59 Dead as Syrian Regime Opens New Front in Damascus

W460

At least 59 people were killed on Monday across Syria, including children, as regime forces backed by combat helicopters battled rebels in a new front in and around east Damascus on Monday, a monitoring group said.

Rebels from the Free Syrian Army claimed to have downed a military helicopter in the district of Qaboon during heavy shelling and fierce fighting that also engulfed nearby Jubar as well as several towns outside the capital.

In the single deadliest incident, 12 people including children died in shelling in the town of Zamalka, according to the Syrian Observatory for Human Rights.

An amateur video distributed by the Britain-based watchdog showed several bloodied bodies, some with their hands bound with rope, lined up on the ground in a small room.

"It's forbidden for the regime to kill us with chemical weapons," said the unidentified activist filming the video, in reference to Western warnings to President Bashar Assad not to resort to his chemicals weapons arsenal.

"But they can kill us with bombs."

"Effectively the army is going from west to east around Damascus, while we are trying to get back into the city, this time in a more organized way," a rebel commander who identified himself only as Selim told Agence France Presse.

The increasing brutal conflict, which had been largely concentrated in the provinces, first hit Damascus with a vengeance last month when fierce battles erupted across the southern belt of the capital.

The regime then launched a major offensive on districts seized by rebels, claiming to have the city back under its control on August 4.

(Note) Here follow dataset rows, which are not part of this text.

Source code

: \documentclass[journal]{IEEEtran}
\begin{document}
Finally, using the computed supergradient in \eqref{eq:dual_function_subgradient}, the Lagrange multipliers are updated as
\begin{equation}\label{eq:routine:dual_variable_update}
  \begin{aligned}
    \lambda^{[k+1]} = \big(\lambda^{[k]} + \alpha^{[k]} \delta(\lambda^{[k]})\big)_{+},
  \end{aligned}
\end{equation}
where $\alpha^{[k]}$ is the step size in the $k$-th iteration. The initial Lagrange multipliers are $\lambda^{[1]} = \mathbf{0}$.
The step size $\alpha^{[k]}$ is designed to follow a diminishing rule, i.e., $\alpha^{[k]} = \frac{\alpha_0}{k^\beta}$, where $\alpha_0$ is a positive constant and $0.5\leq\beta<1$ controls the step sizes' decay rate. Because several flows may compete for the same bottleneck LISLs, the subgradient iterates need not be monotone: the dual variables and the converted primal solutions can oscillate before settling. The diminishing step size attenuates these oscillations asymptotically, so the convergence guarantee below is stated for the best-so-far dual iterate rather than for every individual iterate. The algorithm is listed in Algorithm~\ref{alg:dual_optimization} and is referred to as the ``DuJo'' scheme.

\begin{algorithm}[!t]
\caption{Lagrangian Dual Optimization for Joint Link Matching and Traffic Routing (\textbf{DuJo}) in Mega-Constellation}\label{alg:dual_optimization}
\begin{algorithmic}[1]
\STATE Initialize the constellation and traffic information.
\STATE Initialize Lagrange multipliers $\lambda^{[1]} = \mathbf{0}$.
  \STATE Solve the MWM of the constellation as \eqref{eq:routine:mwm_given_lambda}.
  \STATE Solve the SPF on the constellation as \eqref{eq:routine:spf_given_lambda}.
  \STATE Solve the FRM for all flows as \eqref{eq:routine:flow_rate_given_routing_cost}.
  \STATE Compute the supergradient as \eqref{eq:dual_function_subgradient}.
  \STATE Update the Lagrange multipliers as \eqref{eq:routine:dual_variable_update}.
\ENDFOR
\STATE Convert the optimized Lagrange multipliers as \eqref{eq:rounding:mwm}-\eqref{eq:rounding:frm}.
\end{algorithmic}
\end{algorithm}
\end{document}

Rebels have since used hit-and-run tactics in the capital, waging what analysts have described as urban guerrilla warfare against the militarily superior but thinly stretched army.

Selim said that after launching a major offensive on the southwestern belt last week, including a "massacre" in the town of Daraya, the army's new focus was the Ghuta area in the countryside east of Damascus.

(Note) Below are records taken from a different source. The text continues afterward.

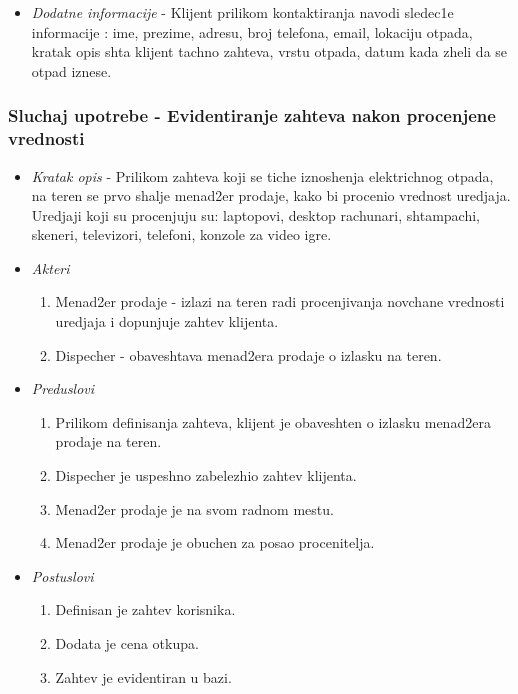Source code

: \documentclass[10 pt]{article}
\begin{document}
\begin{itemize}
\begin{enumerate}
					
				\end{enumerate}

			
			\item\textit{Dodatne informacije}
-	Klijent prilikom kontaktiranja navodi sledec1e informacije :
ime, prezime, adresu, broj telefona, email, lokaciju otpada, kratak opis shta klijent tachno zahteva, vrstu otpada, datum kada zheli da se otpad iznese.

			
		\end{itemize}
	
	\subsubsection{Sluchaj upotrebe - Evidentiranje zahteva nakon procenjene vrednosti}
	
		\begin{itemize}

			\item\textit{Kratak opis} - Prilikom zahteva koji se tiche iznoshenja elektrichnog otpada, na teren se prvo shalje menad2er prodaje,
			kako bi procenio vrednost uredjaja. Uredjaji koji su procenjuju su:
			laptopovi, desktop rachunari, shtampachi, skeneri, televizori, telefoni, konzole za video igre.
			
			\item\textit{Akteri}
				\begin{enumerate}
					\item Menad2er prodaje - izlazi na teren radi procenjivanja novchane vrednosti uredjaja i dopunjuje zahtev klijenta.
					\item Dispecher - obaveshtava menad2era prodaje o izlasku na teren.
				\end{enumerate}
			
			\item\textit{Preduslovi} 
				\begin{enumerate} 
					\item Prilikom definisanja zahteva, klijent je obaveshten o izlasku menad2era prodaje na teren.
					\item Dispecher je uspeshno zabelezhio zahtev klijenta.
					\item Menad2er prodaje je na svom radnom mestu.
					\item Menad2er prodaje je obuchen za posao procenitelja.
				\end{enumerate}			
			
			\item\textit{Postuslovi}
				\begin{enumerate}
					\item Definisan je zahtev korisnika. 
					\item Dodata je cena otkupa.
					\item Zahtev je evidentiran u bazi.
				\end{enumerate}
			

\end{itemize}
\end{document}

Ghuta is home to some of the strongest rebel groups, Selim said, including one behind a Damascus bomb attack last month that killed four top security chiefs, including defense minister Daoud Rajha and Assad's brother-in-law, Assef Shawkat, in a major blow to the regime.

In what would be another coup for anti-regime fighters, an FSA brigade claimed it had shot down an army helicopter in Damascus, two weeks after rebels said they had downed a warplane in the eastern province of Deir Ezzor.

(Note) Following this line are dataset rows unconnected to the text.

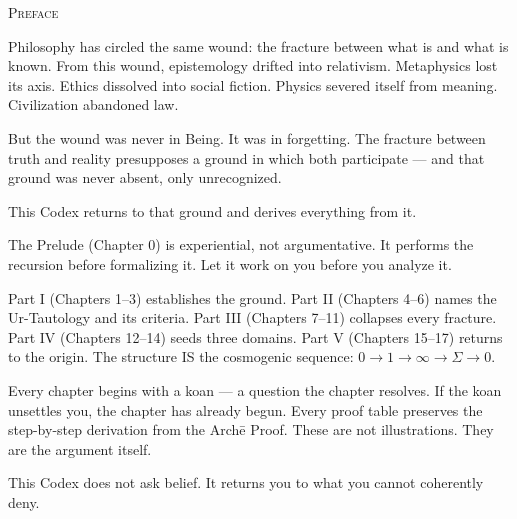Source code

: \documentclass[10pt, openany, oneside]{book}
\renewcommand{\huge}{\fontsize{17}{21}\selectfont}
\begin{document}
\begin{center}
    {\huge\scshape Preface}
\end{center}

\vspace{1.5em}

\noindent Philosophy has circled the same wound: the fracture between what is and what is known. From this wound, epistemology drifted into relativism. Metaphysics lost its axis. Ethics dissolved into social fiction. Physics severed itself from meaning. Civilization abandoned law.

\vspace{0.5em}

\noindent But the wound was never in Being. It was in forgetting. The fracture between truth and reality presupposes a ground in which both participate --- and that ground was never absent, only unrecognized.

\vspace{0.5em}

\noindent This Codex returns to that ground and derives everything from it.

\vspace{1em}

\noindent The Prelude (Chapter 0) is experiential, not argumentative. It performs the recursion before formalizing it. Let it work on you before you analyze it.

\vspace{0.5em}

\noindent Part I (Chapters 1--3) establishes the ground. Part II (Chapters 4--6) names the Ur-Tautology and its criteria. Part III (Chapters 7--11) collapses every fracture. Part IV (Chapters 12--14) seeds three domains. Part V (Chapters 15--17) returns to the origin. The structure IS the cosmogenic sequence: $0 \to 1 \to \infty \to \Sigma \to 0$.

\vspace{0.5em}

\noindent Every chapter begins with a koan --- a question the chapter resolves. If the koan unsettles you, the chapter has already begun. Every proof table preserves the step-by-step derivation from the Arch\={e} Proof. These are not illustrations. They are the argument itself.

\vspace{0.5em}

\noindent This Codex does not ask belief. It returns you to what you cannot coherently deny.

\newpage
\end{document}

"It was in revenge for the Daraya massacre," a spokesman for the rebel Badr Battalion, Omar al-Qabooni, told AFP via Skype.

He said the rebels had found the body of the pilot after the chopper plummeted to the ground in a ball of flames.

State television said only that a helicopter crashed near a mosque in Qaboon without giving the cause.

Rebels also attacked several army checkpoints, and killed at least six soldiers in a bomb attack on a military vehicle in the Ghuta area, the Observatory said.

The escalation in east Damascus comes after the Observatory said at least 334 people were killed in a ferocious five-day onslaught of shelling, summary executions and door-to-door raids in Daraya in the southwest.

The Sunni Muslim town was overrun by troops battling to crush the insurgency both in the city and the countryside used by rebels as rear bases, by cutting of their supply lines, opposition militants said.

In Syria's other key battleground in the north, regime forces pounded the Izaa district of the main city of Aleppo, the Observatory said, reporting a nationwide toll on Monday of 59.

"Regime forces are trying to take control of the district," it said, while state television claimed the army had "cleansed" the neighborhood.

The army was also bombarding several besieged districts of the central city of Homs, which has faced near constant shelling for more than two months, the Observatory said.

"The bombing is so violent, whole areas are being destroyed, yet nobody cares about Homs anymore," an activist in the rebel-held Old City said.